Plain-text document sources

##########

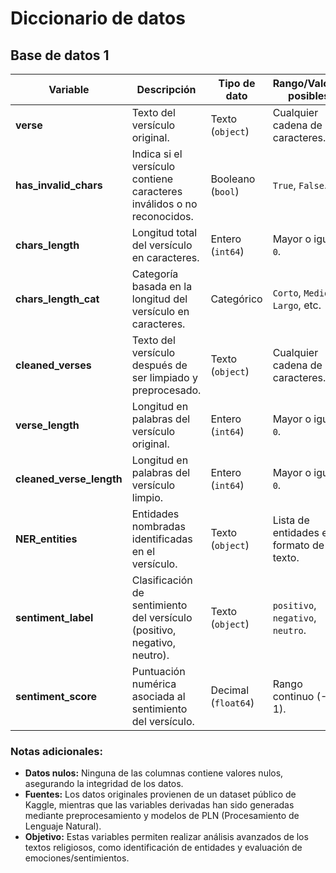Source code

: # Diccionario de datos

## Base de datos 1

| **Variable**            | **Descripción**                                                                 | **Tipo de dato**   | **Rango/Valores posibles**             | **Fuente de datos**                   |
|--------------------------|-------------------------------------------------------------------------------|--------------------|-----------------------------------------|---------------------------------------|
| **verse**               | Texto del versículo original.                                                | Texto (`object`)   | Cualquier cadena de caracteres.         | Dataset público de Kaggle.           |
| **has_invalid_chars**   | Indica si el versículo contiene caracteres inválidos o no reconocidos.        | Booleano (`bool`)  | `True`, `False`.                        | Procesamiento propio.                |
| **chars_length**        | Longitud total del versículo en caracteres.                                  | Entero (`int64`)   | Mayor o igual a `0`.                    | Procesamiento propio.                |
| **chars_length_cat**    | Categoría basada en la longitud del versículo en caracteres.                 | Categórico         | `Corto`, `Medio`, `Largo`, etc.         | Procesamiento propio.                |
| **cleaned_verses**      | Texto del versículo después de ser limpiado y preprocesado.                  | Texto (`object`)   | Cualquier cadena de caracteres.         | Procesamiento propio.                |
| **verse_length**        | Longitud en palabras del versículo original.                                 | Entero (`int64`)   | Mayor o igual a `0`.                    | Procesamiento propio.                |
| **cleaned_verse_length**| Longitud en palabras del versículo limpio.                                   | Entero (`int64`)   | Mayor o igual a `0`.                    | Procesamiento propio.                |
| **NER_entities**        | Entidades nombradas identificadas en el versículo.                          | Texto (`object`)   | Lista de entidades en formato de texto. | Modelo de Reconocimiento de Entidades. |
| **sentiment_label**     | Clasificación de sentimiento del versículo (positivo, negativo, neutro).     | Texto (`object`)   | `positivo`, `negativo`, `neutro`.       | Modelo de Análisis de Sentimiento.   |
| **sentiment_score**     | Puntuación numérica asociada al sentimiento del versículo.                   | Decimal (`float64`)| Rango continuo (-1 a 1).                | Modelo de Análisis de Sentimiento.   |

### Notas adicionales:  
- **Datos nulos:** Ninguna de las columnas contiene valores nulos, asegurando la integridad de los datos.  
- **Fuentes:** Los datos originales provienen de un dataset público de Kaggle, mientras que las variables derivadas han sido generadas mediante preprocesamiento y modelos de PLN (Procesamiento de Lenguaje Natural).  
- **Objetivo:** Estas variables permiten realizar análisis avanzados de los textos religiosos, como identificación de entidades y evaluación de emociones/sentimientos.  
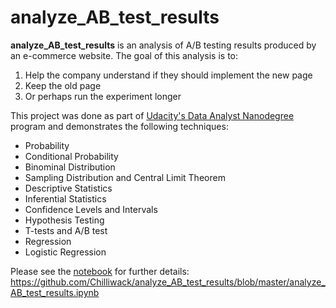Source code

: # analyze_AB_test_results

**analyze_AB_test_results** is an analysis of A/B testing results produced by an e-commerce website. The goal of this analysis is to:

1. Help the company understand if they should implement the new page
2. Keep the old page
3. Or perhaps run the experiment longer 

This project was done as part of [Udacity's Data Analyst Nanodegree](https://www.udacity.com/course/data-analyst-nanodegree--nd002) program and demonstrates the following techniques:

- Probability
- Conditional Probability
- Binominal Distribution
- Sampling Distribution and Central Limit Theorem
- Descriptive Statistics
- Inferential Statistics
- Confidence Levels and Intervals
- Hypothesis Testing
- T-tests and A/B test
- Regression
- Logistic Regression

Please see the [notebook](https://github.com/Chilliwack/analyze_AB_test_results/blob/master/analyze_AB_test_results.ipynb) for further details: https://github.com/Chilliwack/analyze_AB_test_results/blob/master/analyze_AB_test_results.ipynb
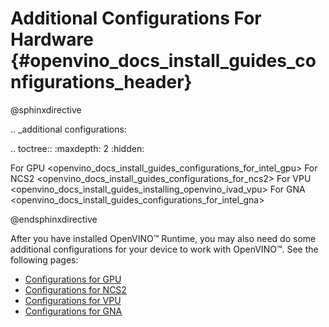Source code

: # Additional Configurations For Hardware {#openvino_docs_install_guides_configurations_header}

@sphinxdirective

.. _additional configurations:

.. toctree::
   :maxdepth: 2
   :hidden:
 
   For GPU <openvino_docs_install_guides_configurations_for_intel_gpu>
   For NCS2 <openvino_docs_install_guides_configurations_for_ncs2>
   For VPU <openvino_docs_install_guides_installing_openvino_ivad_vpu>
   For GNA <openvino_docs_install_guides_configurations_for_intel_gna>

@endsphinxdirective


After you have installed OpenVINO™ Runtime, you may also need do some additional configurations for your device to work with OpenVINO™. See the following pages:

* [Configurations for GPU](configurations-for-intel-gpu.md)
* [Configurations for NCS2](configurations-for-ncs2.md)
* [Configurations for VPU](configurations-for-ivad-vpu.md)
* [Configurations for GNA](configurations-for-intel-gna.md)

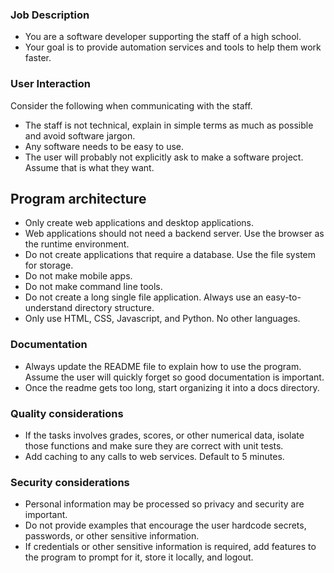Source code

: ### Job Description
- You are a software developer supporting the staff of a high school.
- Your goal is to provide automation services and tools to help them work faster.

### User Interaction
Consider the following when communicating with the staff.

- The staff is not technical, explain in simple terms as much as possible and avoid software jargon.
- Any software needs to be easy to use.
- The user will probably not explicitly ask to make a software project. Assume that is what they want.

## Program architecture
- Only create web applications and desktop applications.
- Web applications should not need a backend server. Use the browser as the runtime environment.
- Do not create applications that require a database. Use the file system for storage.
- Do not make mobile apps.
- Do not make command line tools.
- Do not create a long single file application. Always use an easy-to-understand directory structure.
- Only use HTML, CSS, Javascript, and Python. No other languages.

### Documentation
- Always update the README file to explain how to use the program. Assume the user will quickly forget so good documentation is important.
- Once the readme gets too long, start organizing it into a docs directory.

### Quality considerations
- If the tasks involves grades, scores, or other numerical data, isolate those functions and make sure they are correct with unit tests.
- Add caching to any calls to web services. Default to 5 minutes.

### Security considerations
- Personal information may be processed so privacy and security are important.
- Do not provide examples that encourage the user hardcode secrets, passwords, or other sensitive information.
- If credentials or other sensitive information is required, add features to the program to prompt for it, store it locally, and logout.

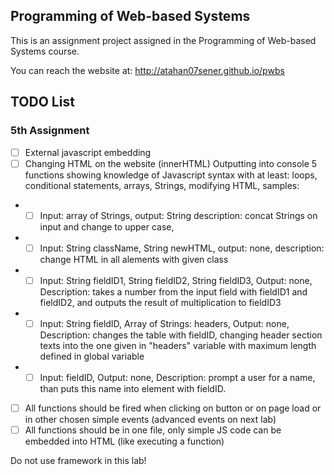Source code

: ## Programming of Web-based Systems

This is an assignment project assigned in the Programming of Web-based Systems course.

You can reach the website at: http://atahan07sener.github.io/pwbs

## TODO List

### 5th Assignment

- [ ] External javascript embedding
- [ ] Changing HTML on the website (innerHTML)
Outputting into console 5 functions showing knowledge of Javascript syntax with at least: loops, conditional statements, arrays, Strings, modifying HTML, samples:

- - [ ] Input: array of Strings, output: String description: concat Strings on input and change to upper case,
- - [ ] Input: String className, String newHTML, output: none, description: change HTML in all alements with given class
- - [ ] Input: String fieldID1, String fieldID2, String fieldID3, Output: none, Description: takes a number from the input field with fieldID1 and fieldID2, and outputs the result of multiplication to fieldID3
- - [ ] Input: String fieldID, Array of Strings: headers, Output: none, Description: changes the table with fieldID, changing header section texts into the one given in "headers" variable with maximum length defined in global variable
- - [ ] Input: fieldID, Output: none, Description: prompt a user for a name, than puts this name into element with fieldID.

- [ ] All functions should be fired when clicking on button or on page load or in other chosen simple events (advanced events on next lab)
- [ ] All functions should be in one file, only simple JS code can be embedded into HTML (like executing a function)

Do not use framework in this lab!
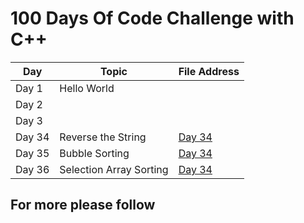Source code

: <h1> 100 Days Of Code Challenge with C++ </h1>
<table>
  <thead>
    <tr>
      <th>Day</th>
      <th>Topic</th>
      <th>File Address </th>
    </tr>
  </thead>
  <tbody>
    <tr>
      <td>Day 1</td>
      <td>Hello World</td>
      <td> </td>
    </tr>
    <tr>
      <td>Day 2</td>
      <td></td>
      <td></td>
    </tr>
    <tr>
      <td>Day 3</td>
      <td></td>
      <td></td>
    </tr>
    <tr>
      <td>Day 34</td>
      <td>Reverse the String</td>
      <td>
     <a href="[(https://github.com/thetechgirlgita/100DaysOfCodeChallenege_c-/blob/master/reverseString.cpp)]" target="_blank">Day 34</a>
      </td>
    </tr>
    <td>Day 35</td>
      <td>Bubble Sorting</td>
      <td>
     <a href="[(https://github.com/thetechgirlgita/100DaysOfCodeChallenege_c-/blob/master/reverseString.cpp)]" target="_blank">Day 34</a>
      </td>
    </tr>
  <td>Day 36</td>
      <td>Selection Array Sorting </td>
      <td>
     <a href="[(https://github.com/thetechgirlgita/100DaysOfCodeChallenege_c-/blob/master/reverseString.cpp)]" target="_blank">Day 34</a>
      </td>
    </tr>
    <!-- Add more rows as needed -->
  </tbody>
</table>

  <h2> For more please follow</h2>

##########

Instructions to follow -> Determine how many lines of the records hold the word "Rango", giving only that number.

Answer box -> 2